Rashi (Rabbi Shlomo ben Yitzhaq) adalah Rabbi Besar pada masa generasi Rishonim yang diakui otoritasnya. Rashi telah menyatakan dalam Perushi Rashi ‘al ha-Torah ketika menjelaskan Sefer Bereshit 18:7 bahwa tatkala Abraham mengambil seekor anak lembu yang empuk dan baik, lalu menyerahkan dan memerintahkan kepada seorang anak muda dan segeralah anak muda itu menyembelihnya/mengolahnya – el ha-Na’ar (to the youth/ anak muda), Rashi menyatakan ha-Na’ar zeh Yishmael (anak muda itu adalah Yishmael) le hannevo be mitzvoth (Abraham mengajarkan kepadanya utk melaksanakan mitzvoth). Penyembelihan adalah salah satu dan bukan satu-satunya dari mitzvoth yang diajarkan Abraham kepada Yishmael, dan umat Islam meneruskan mitzvoth yang diterima Yishmael dari ayahnya. Itulah sebabnya umat Yahudi menyebut para pengikut ajaran Islam dng sebutan Yishmaelim, yakni kaum penerus iman Ishmael. Bahkan Mekkah yang berkaitan dng tempat kediaman Yishmael pun juga diakui sebagai kebenaran oleh para Rabbi Besar yang memiliki otoritas dalam penjelasan Torah. Kalau penyembelihan umat Islam dianggap kosher oleh kaum Yahudi, padahal penyembelihan itu dilakukan dng cara menghadap Ka’bah Bait Suci di Mekkah, maka inilah bukti kongkrit pengakuan ajaran Rabbinik atas eksistensi kebenaran lokasi geografis Makkah sebagai tempat kediaman Ishmael. Rabbi Besar David Kimchi (Radak) yang merujuk pada otoritas Rabbi Besar Saadia ben Yosef (RavSag), pada kitab Torat Chaim, khususnya pada penjelasan nama Mesha, David Kimchi menyatakan:
Mesha, Targum Rav Saadia Gaon z”l Mekka she holachim ha-Yishmaelim le Hag shem
(nama Mesha dalam Targum Rav Saadia Gaon – semoga Eloqim menyucikan jiwanya – adalah Mekkah tempat pelaksanaan syariat bagi kaum Yishmaelim (kaum penganut iman Ishmael/Muslim) yang namanya ibadah Hajji.

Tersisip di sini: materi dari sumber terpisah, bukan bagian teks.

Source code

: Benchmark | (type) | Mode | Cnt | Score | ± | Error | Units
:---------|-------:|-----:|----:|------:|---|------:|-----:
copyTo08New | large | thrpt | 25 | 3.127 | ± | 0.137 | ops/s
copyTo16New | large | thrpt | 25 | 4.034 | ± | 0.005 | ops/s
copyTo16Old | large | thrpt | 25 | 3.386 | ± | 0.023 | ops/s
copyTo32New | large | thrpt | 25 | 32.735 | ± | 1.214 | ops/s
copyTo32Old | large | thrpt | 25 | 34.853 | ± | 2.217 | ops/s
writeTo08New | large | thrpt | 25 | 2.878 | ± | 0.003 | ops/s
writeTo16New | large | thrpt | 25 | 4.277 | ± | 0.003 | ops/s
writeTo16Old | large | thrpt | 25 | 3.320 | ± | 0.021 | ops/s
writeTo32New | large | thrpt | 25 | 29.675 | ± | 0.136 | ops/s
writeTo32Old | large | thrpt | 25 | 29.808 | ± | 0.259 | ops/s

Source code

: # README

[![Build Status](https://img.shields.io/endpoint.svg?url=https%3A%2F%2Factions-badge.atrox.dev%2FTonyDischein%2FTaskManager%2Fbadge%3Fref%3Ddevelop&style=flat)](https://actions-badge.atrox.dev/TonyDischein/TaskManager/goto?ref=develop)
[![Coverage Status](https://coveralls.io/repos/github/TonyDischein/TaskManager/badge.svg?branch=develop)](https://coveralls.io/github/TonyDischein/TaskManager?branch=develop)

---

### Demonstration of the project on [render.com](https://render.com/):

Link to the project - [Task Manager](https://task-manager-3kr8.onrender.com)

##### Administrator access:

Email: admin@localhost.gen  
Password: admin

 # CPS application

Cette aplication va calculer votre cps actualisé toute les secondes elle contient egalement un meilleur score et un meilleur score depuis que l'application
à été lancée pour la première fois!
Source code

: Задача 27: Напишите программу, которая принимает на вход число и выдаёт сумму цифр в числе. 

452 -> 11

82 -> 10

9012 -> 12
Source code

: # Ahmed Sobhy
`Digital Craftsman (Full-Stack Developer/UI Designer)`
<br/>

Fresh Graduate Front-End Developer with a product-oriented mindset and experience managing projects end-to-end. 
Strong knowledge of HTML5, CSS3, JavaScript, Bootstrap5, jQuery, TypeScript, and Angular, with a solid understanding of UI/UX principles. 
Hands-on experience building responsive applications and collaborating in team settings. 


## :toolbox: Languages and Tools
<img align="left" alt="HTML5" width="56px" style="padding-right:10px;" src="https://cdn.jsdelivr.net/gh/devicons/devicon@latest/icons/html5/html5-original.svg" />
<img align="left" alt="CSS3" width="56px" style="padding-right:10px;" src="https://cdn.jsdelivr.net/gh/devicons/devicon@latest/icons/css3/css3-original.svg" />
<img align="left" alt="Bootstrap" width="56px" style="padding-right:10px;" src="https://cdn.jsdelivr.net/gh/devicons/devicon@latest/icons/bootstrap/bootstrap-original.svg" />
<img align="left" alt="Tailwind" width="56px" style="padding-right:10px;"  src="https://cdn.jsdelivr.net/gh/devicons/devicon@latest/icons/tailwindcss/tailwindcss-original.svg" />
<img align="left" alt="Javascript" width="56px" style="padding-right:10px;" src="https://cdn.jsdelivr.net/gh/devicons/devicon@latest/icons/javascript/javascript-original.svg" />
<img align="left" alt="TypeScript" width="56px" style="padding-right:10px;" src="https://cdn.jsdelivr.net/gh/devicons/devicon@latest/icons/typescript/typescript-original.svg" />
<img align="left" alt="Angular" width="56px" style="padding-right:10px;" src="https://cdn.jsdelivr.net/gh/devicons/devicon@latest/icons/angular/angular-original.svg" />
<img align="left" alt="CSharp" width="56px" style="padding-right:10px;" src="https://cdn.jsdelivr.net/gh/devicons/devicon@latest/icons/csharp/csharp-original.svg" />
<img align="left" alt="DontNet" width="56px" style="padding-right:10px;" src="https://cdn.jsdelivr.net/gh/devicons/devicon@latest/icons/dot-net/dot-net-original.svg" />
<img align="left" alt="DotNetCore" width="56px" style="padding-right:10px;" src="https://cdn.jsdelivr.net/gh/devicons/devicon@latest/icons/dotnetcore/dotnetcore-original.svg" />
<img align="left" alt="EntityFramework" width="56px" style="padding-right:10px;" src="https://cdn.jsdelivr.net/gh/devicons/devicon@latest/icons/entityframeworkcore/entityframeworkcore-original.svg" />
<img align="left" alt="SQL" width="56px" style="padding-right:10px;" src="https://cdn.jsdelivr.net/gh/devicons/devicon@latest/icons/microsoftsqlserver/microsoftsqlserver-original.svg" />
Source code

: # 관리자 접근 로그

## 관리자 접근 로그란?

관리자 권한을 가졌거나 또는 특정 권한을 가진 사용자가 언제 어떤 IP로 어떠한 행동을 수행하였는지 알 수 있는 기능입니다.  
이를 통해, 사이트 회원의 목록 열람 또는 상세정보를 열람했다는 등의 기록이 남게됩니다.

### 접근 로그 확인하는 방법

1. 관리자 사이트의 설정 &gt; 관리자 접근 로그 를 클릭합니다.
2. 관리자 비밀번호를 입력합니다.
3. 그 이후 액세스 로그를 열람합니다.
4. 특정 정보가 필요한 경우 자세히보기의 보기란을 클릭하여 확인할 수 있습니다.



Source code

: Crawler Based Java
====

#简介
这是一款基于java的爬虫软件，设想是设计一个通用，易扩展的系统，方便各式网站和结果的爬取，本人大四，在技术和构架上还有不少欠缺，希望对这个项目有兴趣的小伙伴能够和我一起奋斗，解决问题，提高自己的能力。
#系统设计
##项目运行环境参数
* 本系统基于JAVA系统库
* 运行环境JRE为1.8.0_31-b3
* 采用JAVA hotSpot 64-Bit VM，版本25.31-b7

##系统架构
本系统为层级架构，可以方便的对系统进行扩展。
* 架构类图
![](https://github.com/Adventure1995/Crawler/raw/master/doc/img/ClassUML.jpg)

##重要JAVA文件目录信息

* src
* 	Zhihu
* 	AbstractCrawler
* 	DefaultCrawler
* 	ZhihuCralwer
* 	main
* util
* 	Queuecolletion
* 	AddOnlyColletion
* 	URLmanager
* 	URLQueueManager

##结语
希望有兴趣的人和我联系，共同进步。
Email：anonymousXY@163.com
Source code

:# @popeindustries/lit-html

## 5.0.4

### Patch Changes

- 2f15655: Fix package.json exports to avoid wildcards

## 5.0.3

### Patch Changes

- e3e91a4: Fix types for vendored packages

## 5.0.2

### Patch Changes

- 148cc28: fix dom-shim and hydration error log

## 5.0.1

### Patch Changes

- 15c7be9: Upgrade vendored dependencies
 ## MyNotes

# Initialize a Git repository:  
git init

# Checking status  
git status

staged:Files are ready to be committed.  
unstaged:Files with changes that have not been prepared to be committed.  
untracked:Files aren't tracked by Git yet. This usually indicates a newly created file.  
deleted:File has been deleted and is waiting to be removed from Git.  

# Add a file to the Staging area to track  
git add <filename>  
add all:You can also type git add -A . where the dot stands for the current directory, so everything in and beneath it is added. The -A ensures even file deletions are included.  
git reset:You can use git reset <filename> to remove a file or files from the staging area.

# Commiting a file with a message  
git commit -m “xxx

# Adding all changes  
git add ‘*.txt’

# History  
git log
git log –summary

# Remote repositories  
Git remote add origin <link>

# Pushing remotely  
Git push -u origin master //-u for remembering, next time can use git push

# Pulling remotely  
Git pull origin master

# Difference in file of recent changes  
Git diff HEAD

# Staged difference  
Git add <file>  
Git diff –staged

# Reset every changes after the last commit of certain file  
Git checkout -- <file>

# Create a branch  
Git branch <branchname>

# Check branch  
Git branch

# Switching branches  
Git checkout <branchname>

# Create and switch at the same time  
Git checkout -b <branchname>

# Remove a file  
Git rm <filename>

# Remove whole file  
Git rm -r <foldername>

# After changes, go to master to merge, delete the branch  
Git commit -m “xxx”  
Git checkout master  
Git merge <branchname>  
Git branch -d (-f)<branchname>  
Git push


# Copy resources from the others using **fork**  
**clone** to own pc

Inilah bukti adanya pengakuan valid dalam kitab2 Rabbinik bahwa Mekkah memang sudah mereka kenal, bukan saja secara historis tapi juga secara teologis. Artinya, nama Mekkah dalam Targum Judeo-Arabic (Targum Saadia) adalah nama lain dari Mesha dalam teks Masoret Ibrani; sebagaimana nama Al-Hijaz dalam Targum Judeo-Arabic (Targum Saadia) adalah nama lain dari Hagra dalam Targum Judeo-Aramaic (Targum Onqelos) dan sekaligus nama lain dari Syur dalam teks Masoret Ibrani (Sefer Bereshit 10:30; 16:7).
Nama lokasi geografis bisa berbeda tetapi secara historis hal itu diakui oleh para Rabbi merujuk pada lokasi geografis yang sama. Itu semua akibat perbedaan/pergeseran lintas bahasa dari bahasa Ibrani, bahasa Aramaic hingga bahasa Arab. Inilah eksistensi lokasi geografis Mekkah yang dikenal oleh para Rabbi dalam konteks historis. Selanjutnya, Mekkah bagi para Rabbi juga merujuk pada aspek teologis. Artinya, Mekkah adalah kiblat yang di dalamnya ada Bait Suci bagi kaum Yishma’elim dalam menjalankan syariat ibadah Hajji. Di sinilah diagungkan nama HaShem (TUHAN) yang disembah oleh Abraham dan Yishmael dan bukan sebagai kiblat penyembahan berhala sebagaimana yang sering dituduhkan oleh kaum Kristen kepada umat Islam. Berdasarkan alasan-alasan historis dan teologis inilah maka halacha (syariat) agama Yahudi menghalalkannya. Itulah sebabnya sembelihan umat Islam dianggap kosher dan masjid umat Islam pun dianggap kosher.
Baruch HASHEM.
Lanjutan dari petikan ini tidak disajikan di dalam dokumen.